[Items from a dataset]
......

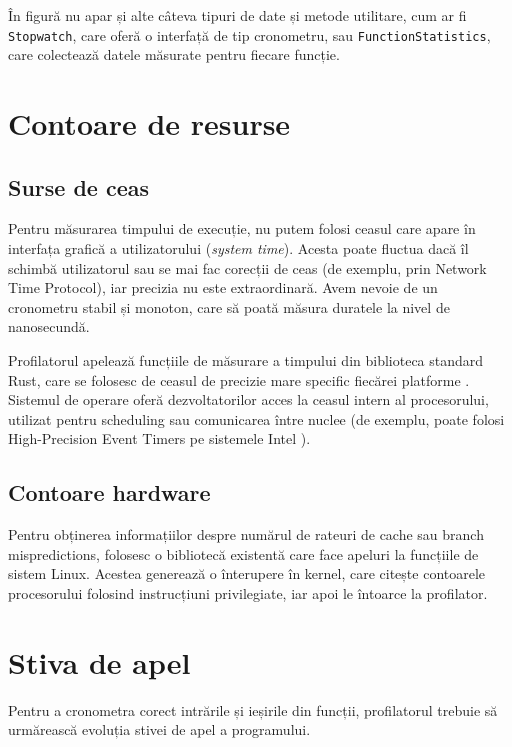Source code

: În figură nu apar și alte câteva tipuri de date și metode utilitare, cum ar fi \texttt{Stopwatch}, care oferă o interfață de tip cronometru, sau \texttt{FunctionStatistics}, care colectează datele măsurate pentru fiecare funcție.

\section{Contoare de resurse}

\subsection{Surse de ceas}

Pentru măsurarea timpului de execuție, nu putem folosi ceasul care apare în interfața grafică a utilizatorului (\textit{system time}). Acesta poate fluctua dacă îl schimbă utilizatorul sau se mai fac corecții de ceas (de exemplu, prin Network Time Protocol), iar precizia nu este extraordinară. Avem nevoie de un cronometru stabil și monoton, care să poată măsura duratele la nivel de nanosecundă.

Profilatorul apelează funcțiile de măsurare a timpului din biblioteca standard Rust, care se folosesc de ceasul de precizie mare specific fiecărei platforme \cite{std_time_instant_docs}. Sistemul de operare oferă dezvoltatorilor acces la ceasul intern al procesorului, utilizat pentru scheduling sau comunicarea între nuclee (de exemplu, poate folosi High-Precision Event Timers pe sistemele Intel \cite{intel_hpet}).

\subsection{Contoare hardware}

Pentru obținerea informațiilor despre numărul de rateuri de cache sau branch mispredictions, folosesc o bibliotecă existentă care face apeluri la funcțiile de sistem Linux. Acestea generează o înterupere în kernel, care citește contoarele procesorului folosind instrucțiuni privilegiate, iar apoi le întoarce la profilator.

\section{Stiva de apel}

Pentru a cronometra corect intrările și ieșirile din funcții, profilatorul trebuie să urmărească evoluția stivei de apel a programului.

......

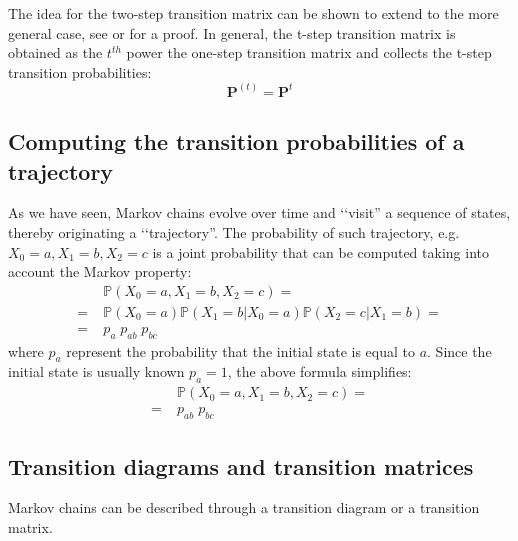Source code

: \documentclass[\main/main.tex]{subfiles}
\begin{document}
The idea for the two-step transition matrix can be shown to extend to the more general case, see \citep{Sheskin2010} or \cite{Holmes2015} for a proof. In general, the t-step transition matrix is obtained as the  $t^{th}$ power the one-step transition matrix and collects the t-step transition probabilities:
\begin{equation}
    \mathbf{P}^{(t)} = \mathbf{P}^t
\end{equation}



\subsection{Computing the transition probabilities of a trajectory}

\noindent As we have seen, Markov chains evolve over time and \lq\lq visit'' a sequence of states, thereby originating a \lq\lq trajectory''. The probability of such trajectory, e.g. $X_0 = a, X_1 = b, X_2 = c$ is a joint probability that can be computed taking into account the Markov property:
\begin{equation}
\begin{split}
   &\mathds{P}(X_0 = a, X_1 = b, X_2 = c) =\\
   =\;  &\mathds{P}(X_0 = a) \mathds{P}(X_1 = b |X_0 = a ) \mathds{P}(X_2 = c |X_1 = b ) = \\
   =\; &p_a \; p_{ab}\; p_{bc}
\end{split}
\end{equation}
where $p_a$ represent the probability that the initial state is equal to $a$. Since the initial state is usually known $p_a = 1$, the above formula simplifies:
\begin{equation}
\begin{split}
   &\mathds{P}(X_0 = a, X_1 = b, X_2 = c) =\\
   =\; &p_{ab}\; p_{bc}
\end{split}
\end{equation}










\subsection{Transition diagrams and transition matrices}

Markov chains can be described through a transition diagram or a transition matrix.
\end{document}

......

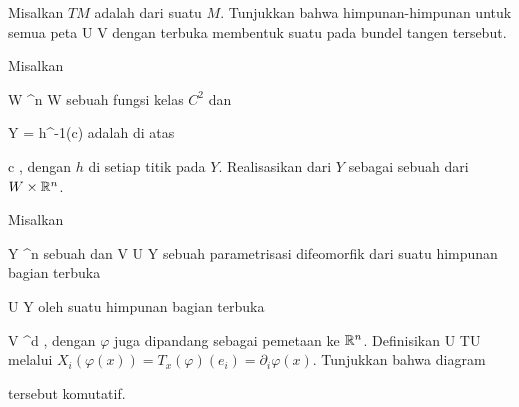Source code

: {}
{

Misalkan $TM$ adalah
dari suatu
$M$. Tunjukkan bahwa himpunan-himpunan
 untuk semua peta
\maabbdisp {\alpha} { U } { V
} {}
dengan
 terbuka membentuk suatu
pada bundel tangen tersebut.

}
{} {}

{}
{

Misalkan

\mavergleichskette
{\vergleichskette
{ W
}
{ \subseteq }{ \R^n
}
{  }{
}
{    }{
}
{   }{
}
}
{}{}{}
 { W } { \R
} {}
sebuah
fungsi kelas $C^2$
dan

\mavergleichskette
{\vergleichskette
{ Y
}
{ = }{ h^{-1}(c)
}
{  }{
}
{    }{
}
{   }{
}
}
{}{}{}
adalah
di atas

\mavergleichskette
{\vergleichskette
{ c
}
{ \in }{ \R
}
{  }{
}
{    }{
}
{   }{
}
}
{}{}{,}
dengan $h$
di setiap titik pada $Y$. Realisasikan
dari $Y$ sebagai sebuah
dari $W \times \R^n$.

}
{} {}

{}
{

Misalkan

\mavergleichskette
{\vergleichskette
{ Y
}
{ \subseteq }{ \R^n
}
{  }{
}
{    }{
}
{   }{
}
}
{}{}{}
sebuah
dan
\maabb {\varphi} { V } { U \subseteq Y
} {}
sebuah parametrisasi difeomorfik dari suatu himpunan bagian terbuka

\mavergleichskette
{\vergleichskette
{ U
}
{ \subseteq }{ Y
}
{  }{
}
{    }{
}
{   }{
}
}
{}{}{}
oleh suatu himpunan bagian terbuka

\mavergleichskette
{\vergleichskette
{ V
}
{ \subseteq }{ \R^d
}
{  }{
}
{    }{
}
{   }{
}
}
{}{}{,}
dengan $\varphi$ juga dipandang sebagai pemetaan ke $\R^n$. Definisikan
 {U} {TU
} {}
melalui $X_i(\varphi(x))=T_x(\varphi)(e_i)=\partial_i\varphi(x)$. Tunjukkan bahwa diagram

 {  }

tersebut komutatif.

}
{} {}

......

## [Action item]
Wherever the string "terbuka" appears in a line above, copy that line.

## [Exercise response]
 terbuka membentuk suatu
sebuah parametrisasi difeomorfik dari suatu himpunan bagian terbuka
oleh suatu himpunan bagian terbuka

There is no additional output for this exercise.